Celebrating Living and Growing, August 13-19
It’s National Allotments Week and sites across the country are opening their gates and holding open days to encourage more people to grow their own.
Backed by the National Allotment Society (NAS), the aim is to share the joy of gardening and communal endeavour to encourage everyone to grow food in their own gardens, balconies and backyards – and eventually take on an allotment.
There are open days during August along with barbecues, exhibitions, produce stalls, music and even chicken poo bingo on sites across the country.
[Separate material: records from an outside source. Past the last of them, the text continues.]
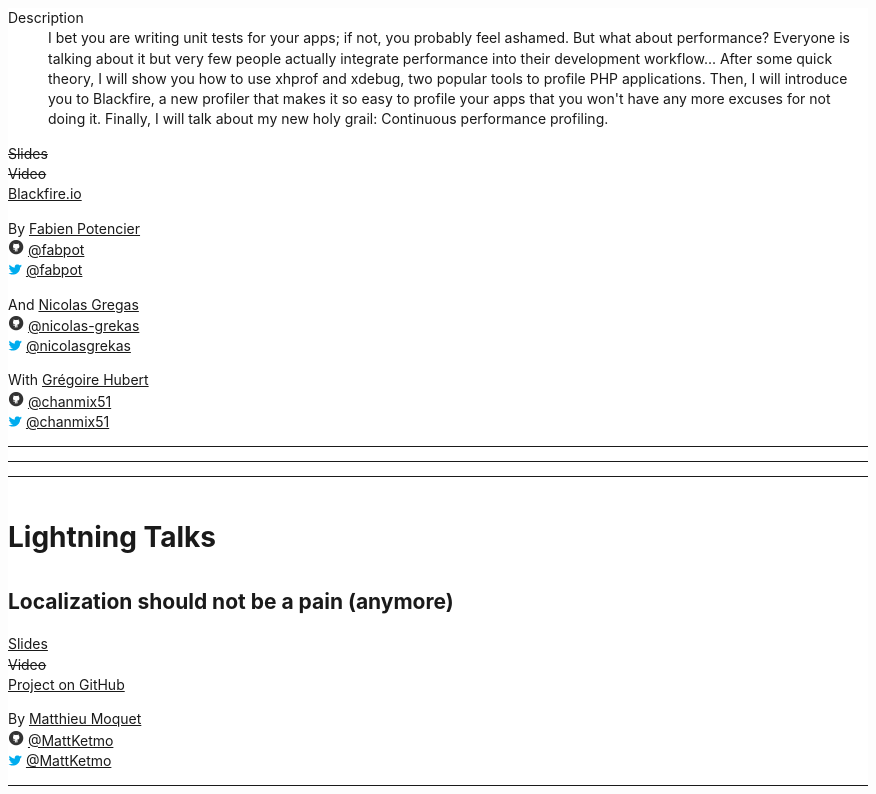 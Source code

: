 <dl>
  <dt>Description</dt>
  <dd>I bet you are writing unit tests for your apps; if not, you probably feel ashamed. But what about performance? Everyone is talking about it but very few people actually integrate performance into their development workflow... After some quick theory, I will show you how to use xhprof and xdebug, two popular tools to profile PHP applications. Then, I will introduce you to Blackfire, a new profiler that makes it so easy to profile your apps that you won't have any more excuses for not doing it. Finally, I will talk about my new holy grail: Continuous performance profiling.</dd>
</dl>

~~Slides~~  
~~Video~~  
[Blackfire.io](https://blackfire.io/)

By [Fabien Potencier](https://connect.sensiolabs.com/profile/fabpot)  
![github](icon/github.png) [@fabpot](https://github.com/fabpot)  
![twitter](icon/twitter.png) [@fabpot](https://twitter.com/fabpot)

And [Nicolas Gregas](https://connect.sensiolabs.com/profile/nicolas-grekas)  
![github](icon/github.png) [@nicolas-grekas](https://github.com/nicolas-grekas)  
![twitter](icon/twitter.png) [@nicolasgrekas](https://twitter.com/nicolasgrekas)

With [Grégoire Hubert](https://connect.sensiolabs.com/profile/gregoire)  
![github](icon/github.png) [@chanmix51](https://github.com/chanmix51)  
![twitter](icon/twitter.png) [@chanmix51](https://twitter.com/chanmix51)

---

---

---

# Lightning Talks

## Localization should not be a pain (anymore)

[Slides](http://moquet.net/talks/symfonycon-2014/)  
~~Video~~  
[Project on GitHub](https://github.com/openl10n)

By [Matthieu Moquet](https://connect.sensiolabs.com/profile/mattketmo)  
![github](icon/github.png) [@MattKetmo](https://github.com/MattKetmo)  
![twitter](icon/twitter.png) [@MattKetmo](https://twitter.com/MattKetmo)

---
Click here to view a list and find an event near you.
Renting an allotment means you can grow crops like potatoes, onions, sweetcorn in quantity but as I’m always banging on about it, you can grow food in small spaces, or as part of an ornamental garden.
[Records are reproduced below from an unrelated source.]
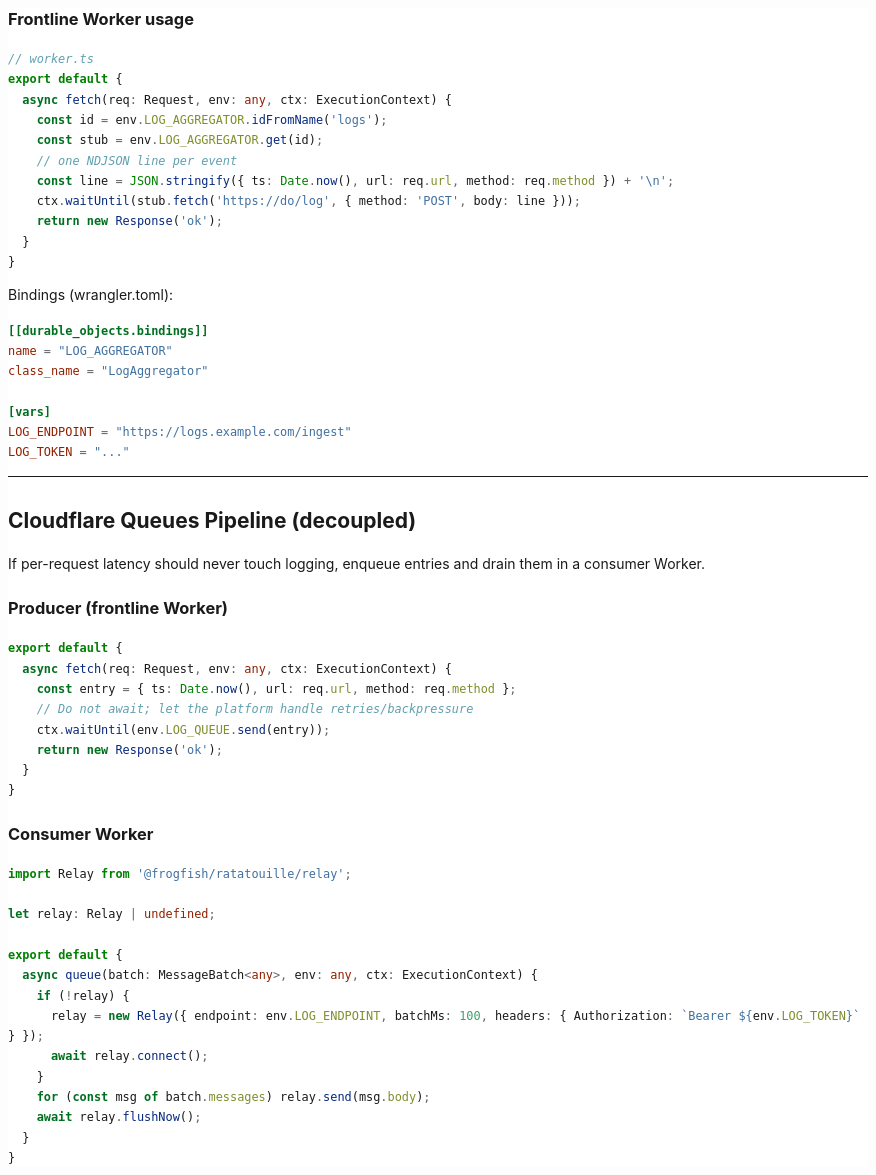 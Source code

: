 ### Frontline Worker usage

```ts
// worker.ts
export default {
  async fetch(req: Request, env: any, ctx: ExecutionContext) {
    const id = env.LOG_AGGREGATOR.idFromName('logs');
    const stub = env.LOG_AGGREGATOR.get(id);
    // one NDJSON line per event
    const line = JSON.stringify({ ts: Date.now(), url: req.url, method: req.method }) + '\n';
    ctx.waitUntil(stub.fetch('https://do/log', { method: 'POST', body: line }));
    return new Response('ok');
  }
}
```

Bindings (wrangler.toml):

```toml
[[durable_objects.bindings]]
name = "LOG_AGGREGATOR"
class_name = "LogAggregator"

[vars]
LOG_ENDPOINT = "https://logs.example.com/ingest"
LOG_TOKEN = "..."
```

---

## Cloudflare Queues Pipeline (decoupled)

If per-request latency should never touch logging, enqueue entries and drain them in a consumer Worker.

### Producer (frontline Worker)

```ts
export default {
  async fetch(req: Request, env: any, ctx: ExecutionContext) {
    const entry = { ts: Date.now(), url: req.url, method: req.method };
    // Do not await; let the platform handle retries/backpressure
    ctx.waitUntil(env.LOG_QUEUE.send(entry));
    return new Response('ok');
  }
}
```

### Consumer Worker

```ts
import Relay from '@frogfish/ratatouille/relay';

let relay: Relay | undefined;

export default {
  async queue(batch: MessageBatch<any>, env: any, ctx: ExecutionContext) {
    if (!relay) {
      relay = new Relay({ endpoint: env.LOG_ENDPOINT, batchMs: 100, headers: { Authorization: `Bearer ${env.LOG_TOKEN}` } });
      await relay.connect();
    }
    for (const msg of batch.messages) relay.send(msg.body);
    await relay.flushNow();
  }
}
```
Grow decorative veg in the garden
Runner and French beans have white, red, purple and yellow flowers and as they grow vertically, don’t take up much ground space.
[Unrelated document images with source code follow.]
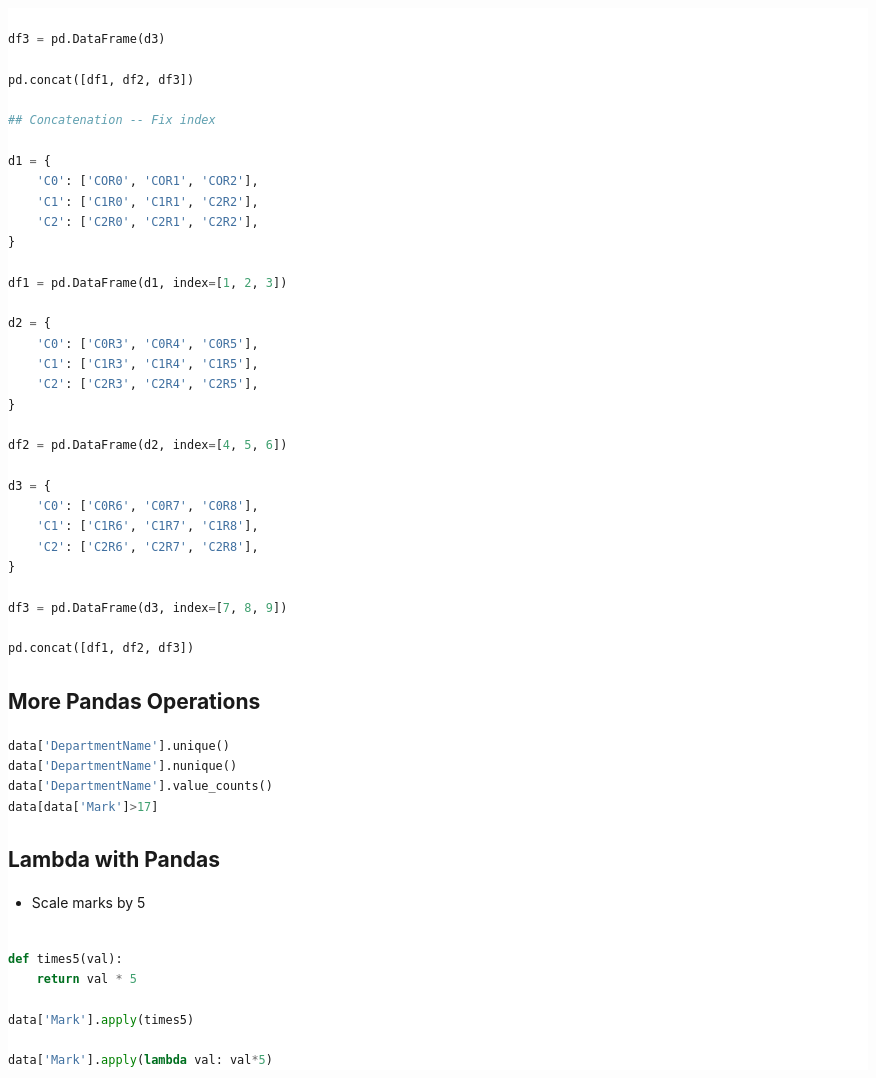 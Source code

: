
 ```python

df3 = pd.DataFrame(d3)

pd.concat([df1, df2, df3])

## Concatenation -- Fix index

d1 = {
    'C0': ['COR0', 'COR1', 'COR2'],
    'C1': ['C1R0', 'C1R1', 'C2R2'],
    'C2': ['C2R0', 'C2R1', 'C2R2'],
}

df1 = pd.DataFrame(d1, index=[1, 2, 3])

d2 = {
    'C0': ['C0R3', 'C0R4', 'C0R5'],
    'C1': ['C1R3', 'C1R4', 'C1R5'],
    'C2': ['C2R3', 'C2R4', 'C2R5'],
}

df2 = pd.DataFrame(d2, index=[4, 5, 6])

d3 = {
    'C0': ['C0R6', 'C0R7', 'C0R8'],
    'C1': ['C1R6', 'C1R7', 'C1R8'],
    'C2': ['C2R6', 'C2R7', 'C2R8'],
}

df3 = pd.DataFrame(d3, index=[7, 8, 9])

pd.concat([df1, df2, df3])
```

## More Pandas Operations

```python
data['DepartmentName'].unique() 
data['DepartmentName'].nunique() 
data['DepartmentName'].value_counts()
data[data['Mark']>17]  
```

## Lambda with Pandas

- Scale marks by 5

```python

def times5(val):
    return val * 5

data['Mark'].apply(times5)

data['Mark'].apply(lambda val: val*5)

```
Most salad ingredients are easy to grow in pots, especially cut-and-come-again lettuce, which needs a semi-shady spot in summer.
Culinary herbs can be grown in pots by the door and rosemary or lavender can make a low hedge.
Strawberries look attractive and produce fruit in a hanging basket or trough if kept well-watered.
Small fruit trees in pots
Small fruit trees on dwarfing rootstock are a productive and pretty addition to any garden and, if kept in pots, can be transferred to an allotment.
National Allotments Week started in 2002 as a way of raising awareness of allotments and the role they play in helping people to live healthier lifestyles, grow their own food, develop friendships and bolster communities.
The NAS aims to protect, promote and preserve allotments and this is what you can do to help:
Measures to protect allotments
- Allotment associations: protect your site, register as a community asset.
- Allotment federations: keep allotments in the public eye, make sure they are mentioned in the Local Plan and lobby your councillors and MPs.
- Councils: preserve and value your allotment service – it has the potential to deliver some of your public health targets.
- Plot holders: join the National Allotment Society and support your regional network to promote the movement.